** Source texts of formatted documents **
★ ★ ★ ★

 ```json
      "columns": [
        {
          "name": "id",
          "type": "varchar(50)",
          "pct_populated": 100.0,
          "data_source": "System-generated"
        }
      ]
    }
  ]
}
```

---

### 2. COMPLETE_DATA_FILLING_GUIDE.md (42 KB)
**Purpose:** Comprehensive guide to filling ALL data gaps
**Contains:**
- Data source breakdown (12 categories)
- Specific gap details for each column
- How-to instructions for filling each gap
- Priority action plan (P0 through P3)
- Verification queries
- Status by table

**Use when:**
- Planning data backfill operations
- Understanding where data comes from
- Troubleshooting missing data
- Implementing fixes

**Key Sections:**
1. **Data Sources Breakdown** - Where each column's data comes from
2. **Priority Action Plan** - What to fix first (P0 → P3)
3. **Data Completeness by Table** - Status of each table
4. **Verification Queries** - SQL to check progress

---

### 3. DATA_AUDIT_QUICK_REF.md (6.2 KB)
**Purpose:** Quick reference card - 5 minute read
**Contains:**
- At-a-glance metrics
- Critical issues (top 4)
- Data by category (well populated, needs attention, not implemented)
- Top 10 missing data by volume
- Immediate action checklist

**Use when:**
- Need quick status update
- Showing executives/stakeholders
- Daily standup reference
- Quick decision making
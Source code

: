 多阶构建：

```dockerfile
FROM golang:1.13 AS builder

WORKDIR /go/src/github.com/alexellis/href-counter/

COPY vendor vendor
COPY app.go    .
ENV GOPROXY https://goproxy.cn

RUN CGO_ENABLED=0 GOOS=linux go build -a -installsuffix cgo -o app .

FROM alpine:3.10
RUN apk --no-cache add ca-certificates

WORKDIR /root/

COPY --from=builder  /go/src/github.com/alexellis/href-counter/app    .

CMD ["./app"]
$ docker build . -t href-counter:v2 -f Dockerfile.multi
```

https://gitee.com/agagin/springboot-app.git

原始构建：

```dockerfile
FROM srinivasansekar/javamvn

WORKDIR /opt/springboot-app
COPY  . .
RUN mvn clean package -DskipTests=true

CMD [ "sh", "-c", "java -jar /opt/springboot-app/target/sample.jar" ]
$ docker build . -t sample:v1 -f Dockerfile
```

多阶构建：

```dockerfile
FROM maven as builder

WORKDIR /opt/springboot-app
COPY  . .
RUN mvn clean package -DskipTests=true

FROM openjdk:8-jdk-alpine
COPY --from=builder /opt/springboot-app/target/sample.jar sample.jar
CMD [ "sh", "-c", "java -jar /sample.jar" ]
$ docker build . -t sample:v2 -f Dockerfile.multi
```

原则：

★ ★ ★ ★

** WORK TASK **
Return all lines above that mention the word "comes".

** SOLUTION TO THE PROBLEM **
- Understanding where data comes from
1. **Data Sources Breakdown** - Where each column's data comes from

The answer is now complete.